** MATERIAL SUPPLIED follows **

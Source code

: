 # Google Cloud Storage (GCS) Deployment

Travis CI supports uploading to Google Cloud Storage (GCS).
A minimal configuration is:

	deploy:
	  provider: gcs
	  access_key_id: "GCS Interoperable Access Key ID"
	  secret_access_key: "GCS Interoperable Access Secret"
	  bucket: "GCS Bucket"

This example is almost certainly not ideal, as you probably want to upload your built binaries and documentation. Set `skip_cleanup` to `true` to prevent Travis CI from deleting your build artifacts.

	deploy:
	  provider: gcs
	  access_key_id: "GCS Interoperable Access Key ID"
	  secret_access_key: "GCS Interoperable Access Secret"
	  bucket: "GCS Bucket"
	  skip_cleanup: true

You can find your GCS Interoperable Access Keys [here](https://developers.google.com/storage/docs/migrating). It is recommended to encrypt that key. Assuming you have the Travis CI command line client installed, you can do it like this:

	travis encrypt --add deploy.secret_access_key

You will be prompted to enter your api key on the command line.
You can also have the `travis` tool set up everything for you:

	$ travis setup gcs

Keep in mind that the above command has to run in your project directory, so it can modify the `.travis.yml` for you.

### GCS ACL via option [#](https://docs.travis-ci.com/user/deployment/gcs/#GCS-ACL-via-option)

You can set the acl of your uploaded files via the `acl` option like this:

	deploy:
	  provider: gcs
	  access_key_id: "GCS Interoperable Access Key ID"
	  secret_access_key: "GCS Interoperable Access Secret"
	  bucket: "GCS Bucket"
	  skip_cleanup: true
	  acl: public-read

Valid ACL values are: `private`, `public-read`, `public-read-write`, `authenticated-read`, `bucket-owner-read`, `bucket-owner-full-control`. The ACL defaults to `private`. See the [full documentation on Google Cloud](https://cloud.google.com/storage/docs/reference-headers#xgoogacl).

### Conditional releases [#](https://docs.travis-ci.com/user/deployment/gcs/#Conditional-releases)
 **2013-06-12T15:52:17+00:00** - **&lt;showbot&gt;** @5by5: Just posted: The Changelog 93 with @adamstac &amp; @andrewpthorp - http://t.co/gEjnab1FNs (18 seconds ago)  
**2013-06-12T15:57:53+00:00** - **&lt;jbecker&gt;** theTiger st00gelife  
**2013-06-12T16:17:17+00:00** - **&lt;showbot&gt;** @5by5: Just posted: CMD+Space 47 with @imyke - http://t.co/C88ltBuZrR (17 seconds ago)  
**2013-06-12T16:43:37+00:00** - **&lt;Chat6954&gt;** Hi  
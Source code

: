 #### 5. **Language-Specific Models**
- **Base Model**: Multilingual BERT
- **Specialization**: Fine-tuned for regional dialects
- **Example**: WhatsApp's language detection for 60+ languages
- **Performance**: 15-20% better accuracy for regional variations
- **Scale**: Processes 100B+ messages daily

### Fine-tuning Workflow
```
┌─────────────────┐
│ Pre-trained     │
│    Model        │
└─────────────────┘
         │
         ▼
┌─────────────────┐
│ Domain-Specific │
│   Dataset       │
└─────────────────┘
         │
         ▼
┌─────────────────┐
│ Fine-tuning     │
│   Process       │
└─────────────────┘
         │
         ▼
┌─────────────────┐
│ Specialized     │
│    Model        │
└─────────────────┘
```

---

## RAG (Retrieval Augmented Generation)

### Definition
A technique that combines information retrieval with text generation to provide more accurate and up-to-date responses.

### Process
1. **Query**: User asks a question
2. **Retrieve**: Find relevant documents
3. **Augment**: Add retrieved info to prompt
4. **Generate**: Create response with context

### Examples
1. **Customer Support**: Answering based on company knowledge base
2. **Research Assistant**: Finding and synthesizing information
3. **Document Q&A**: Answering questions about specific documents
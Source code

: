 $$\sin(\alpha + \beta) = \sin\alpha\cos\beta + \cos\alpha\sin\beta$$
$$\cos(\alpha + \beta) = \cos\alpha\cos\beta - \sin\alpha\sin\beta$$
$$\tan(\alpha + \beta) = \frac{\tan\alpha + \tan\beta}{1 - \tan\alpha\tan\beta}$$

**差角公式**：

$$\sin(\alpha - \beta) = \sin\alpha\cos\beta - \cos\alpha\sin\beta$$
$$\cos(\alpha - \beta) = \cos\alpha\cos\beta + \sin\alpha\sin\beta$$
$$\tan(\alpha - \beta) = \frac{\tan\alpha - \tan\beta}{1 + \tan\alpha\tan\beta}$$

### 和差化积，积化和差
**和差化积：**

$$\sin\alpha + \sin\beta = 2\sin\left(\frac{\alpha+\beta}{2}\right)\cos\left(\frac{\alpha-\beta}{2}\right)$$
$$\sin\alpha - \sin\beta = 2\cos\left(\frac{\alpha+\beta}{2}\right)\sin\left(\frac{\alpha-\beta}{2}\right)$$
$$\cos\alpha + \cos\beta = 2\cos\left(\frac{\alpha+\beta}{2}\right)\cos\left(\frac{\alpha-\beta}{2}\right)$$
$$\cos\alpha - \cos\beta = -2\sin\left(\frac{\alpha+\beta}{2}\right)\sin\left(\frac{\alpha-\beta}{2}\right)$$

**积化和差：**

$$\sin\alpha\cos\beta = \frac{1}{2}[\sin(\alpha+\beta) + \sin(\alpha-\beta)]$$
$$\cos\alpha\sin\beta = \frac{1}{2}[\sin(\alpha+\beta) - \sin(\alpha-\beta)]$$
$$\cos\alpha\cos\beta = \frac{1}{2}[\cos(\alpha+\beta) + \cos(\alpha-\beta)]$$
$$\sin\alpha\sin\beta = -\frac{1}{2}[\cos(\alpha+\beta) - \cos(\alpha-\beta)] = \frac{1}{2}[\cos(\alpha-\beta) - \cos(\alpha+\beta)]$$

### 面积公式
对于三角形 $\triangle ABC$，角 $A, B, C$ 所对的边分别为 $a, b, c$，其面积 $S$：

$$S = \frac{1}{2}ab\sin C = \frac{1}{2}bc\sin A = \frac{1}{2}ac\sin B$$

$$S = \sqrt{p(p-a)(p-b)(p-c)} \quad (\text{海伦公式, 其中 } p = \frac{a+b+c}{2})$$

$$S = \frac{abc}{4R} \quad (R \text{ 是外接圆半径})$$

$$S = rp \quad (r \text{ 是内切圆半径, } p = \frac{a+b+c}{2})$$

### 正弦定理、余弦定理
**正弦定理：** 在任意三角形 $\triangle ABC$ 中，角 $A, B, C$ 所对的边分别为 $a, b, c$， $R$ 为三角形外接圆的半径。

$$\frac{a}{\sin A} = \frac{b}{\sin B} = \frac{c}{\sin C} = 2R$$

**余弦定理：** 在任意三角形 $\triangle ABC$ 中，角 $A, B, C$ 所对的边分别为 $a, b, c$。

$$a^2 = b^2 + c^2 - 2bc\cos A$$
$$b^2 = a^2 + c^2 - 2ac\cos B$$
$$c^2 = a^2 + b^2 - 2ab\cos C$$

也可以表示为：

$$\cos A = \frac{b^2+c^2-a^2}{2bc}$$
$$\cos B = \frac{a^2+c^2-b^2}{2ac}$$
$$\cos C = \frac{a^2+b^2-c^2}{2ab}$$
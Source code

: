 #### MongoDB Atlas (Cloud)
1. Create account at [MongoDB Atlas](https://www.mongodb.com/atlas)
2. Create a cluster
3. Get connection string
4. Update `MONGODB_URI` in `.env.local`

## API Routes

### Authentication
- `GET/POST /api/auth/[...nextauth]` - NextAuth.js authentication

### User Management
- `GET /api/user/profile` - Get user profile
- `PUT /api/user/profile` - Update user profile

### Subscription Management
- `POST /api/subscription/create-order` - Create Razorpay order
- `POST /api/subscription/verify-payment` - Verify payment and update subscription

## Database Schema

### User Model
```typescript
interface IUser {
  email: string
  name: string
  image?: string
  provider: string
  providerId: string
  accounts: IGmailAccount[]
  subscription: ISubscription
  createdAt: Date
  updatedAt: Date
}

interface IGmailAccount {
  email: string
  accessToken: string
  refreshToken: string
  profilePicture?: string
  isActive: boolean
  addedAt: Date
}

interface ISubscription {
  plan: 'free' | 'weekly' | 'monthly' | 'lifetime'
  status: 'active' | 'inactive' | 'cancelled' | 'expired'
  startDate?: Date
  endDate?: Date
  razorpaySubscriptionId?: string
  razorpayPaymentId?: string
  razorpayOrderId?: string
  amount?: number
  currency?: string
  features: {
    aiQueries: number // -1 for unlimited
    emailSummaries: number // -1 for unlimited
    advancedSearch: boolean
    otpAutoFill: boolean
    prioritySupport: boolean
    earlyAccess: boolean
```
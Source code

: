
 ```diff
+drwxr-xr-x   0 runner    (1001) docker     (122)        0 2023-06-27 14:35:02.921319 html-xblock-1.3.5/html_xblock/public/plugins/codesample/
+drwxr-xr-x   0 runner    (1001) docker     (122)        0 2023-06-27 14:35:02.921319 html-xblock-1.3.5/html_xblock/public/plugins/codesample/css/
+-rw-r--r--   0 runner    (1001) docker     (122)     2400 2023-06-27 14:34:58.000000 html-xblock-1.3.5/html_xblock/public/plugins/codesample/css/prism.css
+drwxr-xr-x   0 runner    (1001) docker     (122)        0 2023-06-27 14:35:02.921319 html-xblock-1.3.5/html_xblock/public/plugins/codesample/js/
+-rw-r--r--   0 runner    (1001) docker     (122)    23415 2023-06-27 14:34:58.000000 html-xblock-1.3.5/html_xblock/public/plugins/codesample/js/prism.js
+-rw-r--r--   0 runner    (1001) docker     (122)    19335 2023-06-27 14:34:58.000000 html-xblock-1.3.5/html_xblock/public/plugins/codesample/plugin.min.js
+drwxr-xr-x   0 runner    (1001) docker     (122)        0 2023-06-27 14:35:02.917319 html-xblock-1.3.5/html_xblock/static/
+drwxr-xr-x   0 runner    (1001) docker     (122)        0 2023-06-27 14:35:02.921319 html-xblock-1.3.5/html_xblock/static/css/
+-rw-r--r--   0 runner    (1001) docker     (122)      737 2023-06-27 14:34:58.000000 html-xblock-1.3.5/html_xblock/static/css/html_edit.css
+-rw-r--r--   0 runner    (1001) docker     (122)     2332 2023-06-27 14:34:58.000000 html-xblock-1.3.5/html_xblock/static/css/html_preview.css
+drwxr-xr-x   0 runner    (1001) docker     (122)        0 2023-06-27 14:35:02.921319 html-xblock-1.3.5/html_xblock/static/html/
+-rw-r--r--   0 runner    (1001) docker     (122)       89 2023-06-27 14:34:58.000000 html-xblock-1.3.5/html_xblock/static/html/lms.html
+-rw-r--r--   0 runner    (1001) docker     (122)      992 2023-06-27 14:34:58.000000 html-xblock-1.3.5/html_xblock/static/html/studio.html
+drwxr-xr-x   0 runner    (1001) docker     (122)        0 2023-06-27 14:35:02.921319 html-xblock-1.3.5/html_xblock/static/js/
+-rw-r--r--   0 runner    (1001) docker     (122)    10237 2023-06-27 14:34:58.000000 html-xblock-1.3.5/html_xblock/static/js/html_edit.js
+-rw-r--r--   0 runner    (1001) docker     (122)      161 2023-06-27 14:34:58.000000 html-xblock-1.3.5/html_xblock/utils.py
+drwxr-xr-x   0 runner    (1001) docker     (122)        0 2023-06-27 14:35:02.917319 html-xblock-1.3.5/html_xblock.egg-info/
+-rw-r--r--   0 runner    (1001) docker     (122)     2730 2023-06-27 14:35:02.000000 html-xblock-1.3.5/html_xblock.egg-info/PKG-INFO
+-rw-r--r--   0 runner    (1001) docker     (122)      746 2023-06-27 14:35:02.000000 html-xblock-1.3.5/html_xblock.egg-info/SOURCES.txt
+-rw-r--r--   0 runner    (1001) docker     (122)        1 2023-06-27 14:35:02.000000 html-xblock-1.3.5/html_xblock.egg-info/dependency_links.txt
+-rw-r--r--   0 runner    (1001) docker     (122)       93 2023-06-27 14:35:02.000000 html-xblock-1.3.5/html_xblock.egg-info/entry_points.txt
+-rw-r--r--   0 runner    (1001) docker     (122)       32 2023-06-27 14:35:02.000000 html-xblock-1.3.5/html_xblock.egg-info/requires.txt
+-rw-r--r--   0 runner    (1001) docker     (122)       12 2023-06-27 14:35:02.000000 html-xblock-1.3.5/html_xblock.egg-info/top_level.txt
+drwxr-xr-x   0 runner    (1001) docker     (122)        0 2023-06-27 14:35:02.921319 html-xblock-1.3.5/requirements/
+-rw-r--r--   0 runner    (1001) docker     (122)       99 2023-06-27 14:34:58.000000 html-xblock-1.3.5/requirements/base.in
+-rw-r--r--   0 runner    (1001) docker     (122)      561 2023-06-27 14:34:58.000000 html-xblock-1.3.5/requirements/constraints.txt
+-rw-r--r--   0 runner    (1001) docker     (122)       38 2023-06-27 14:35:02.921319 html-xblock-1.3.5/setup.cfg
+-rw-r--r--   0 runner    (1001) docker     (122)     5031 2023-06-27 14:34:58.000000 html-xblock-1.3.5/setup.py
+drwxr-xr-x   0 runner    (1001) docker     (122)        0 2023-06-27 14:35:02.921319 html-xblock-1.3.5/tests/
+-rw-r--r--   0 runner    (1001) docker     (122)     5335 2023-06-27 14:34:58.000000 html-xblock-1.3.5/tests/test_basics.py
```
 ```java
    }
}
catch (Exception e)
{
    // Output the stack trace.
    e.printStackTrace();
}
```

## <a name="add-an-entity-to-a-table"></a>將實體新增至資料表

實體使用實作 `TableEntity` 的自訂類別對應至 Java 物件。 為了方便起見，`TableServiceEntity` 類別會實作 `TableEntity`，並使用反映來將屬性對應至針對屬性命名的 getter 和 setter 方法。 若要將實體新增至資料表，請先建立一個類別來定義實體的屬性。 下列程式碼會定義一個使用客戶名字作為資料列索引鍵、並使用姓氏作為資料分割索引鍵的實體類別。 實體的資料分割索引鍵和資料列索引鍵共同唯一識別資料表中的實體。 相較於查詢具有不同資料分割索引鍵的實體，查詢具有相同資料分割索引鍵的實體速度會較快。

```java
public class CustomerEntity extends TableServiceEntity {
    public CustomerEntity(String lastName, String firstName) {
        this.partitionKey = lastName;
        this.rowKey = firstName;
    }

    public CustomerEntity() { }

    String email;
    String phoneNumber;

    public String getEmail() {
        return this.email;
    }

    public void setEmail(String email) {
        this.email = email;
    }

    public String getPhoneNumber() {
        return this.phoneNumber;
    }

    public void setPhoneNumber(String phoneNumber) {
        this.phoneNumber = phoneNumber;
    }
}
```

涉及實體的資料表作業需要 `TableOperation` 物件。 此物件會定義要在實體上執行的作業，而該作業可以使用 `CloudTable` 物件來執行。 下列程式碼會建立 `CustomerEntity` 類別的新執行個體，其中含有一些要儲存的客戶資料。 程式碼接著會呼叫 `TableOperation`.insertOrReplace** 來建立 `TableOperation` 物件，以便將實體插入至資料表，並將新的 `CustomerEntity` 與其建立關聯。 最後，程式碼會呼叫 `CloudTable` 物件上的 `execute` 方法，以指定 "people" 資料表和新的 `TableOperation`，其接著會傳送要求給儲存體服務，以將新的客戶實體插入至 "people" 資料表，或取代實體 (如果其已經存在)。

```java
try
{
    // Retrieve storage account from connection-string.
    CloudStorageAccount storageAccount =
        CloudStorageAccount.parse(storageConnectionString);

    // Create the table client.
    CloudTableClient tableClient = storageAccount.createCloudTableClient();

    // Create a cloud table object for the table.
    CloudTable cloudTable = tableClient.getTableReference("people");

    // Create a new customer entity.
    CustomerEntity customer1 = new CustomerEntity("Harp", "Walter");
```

** End of MATERIAL SUPPLIED **

# TASK GOAL
Read through the data and copy every line where "left" shows up.

# FINISHED EXERCISE
$$\sin\alpha + \sin\beta = 2\sin\left(\frac{\alpha+\beta}{2}\right)\cos\left(\frac{\alpha-\beta}{2}\right)$$
$$\sin\alpha - \sin\beta = 2\cos\left(\frac{\alpha+\beta}{2}\right)\sin\left(\frac{\alpha-\beta}{2}\right)$$
$$\cos\alpha + \cos\beta = 2\cos\left(\frac{\alpha+\beta}{2}\right)\cos\left(\frac{\alpha-\beta}{2}\right)$$
$$\cos\alpha - \cos\beta = -2\sin\left(\frac{\alpha+\beta}{2}\right)\sin\left(\frac{\alpha-\beta}{2}\right)$$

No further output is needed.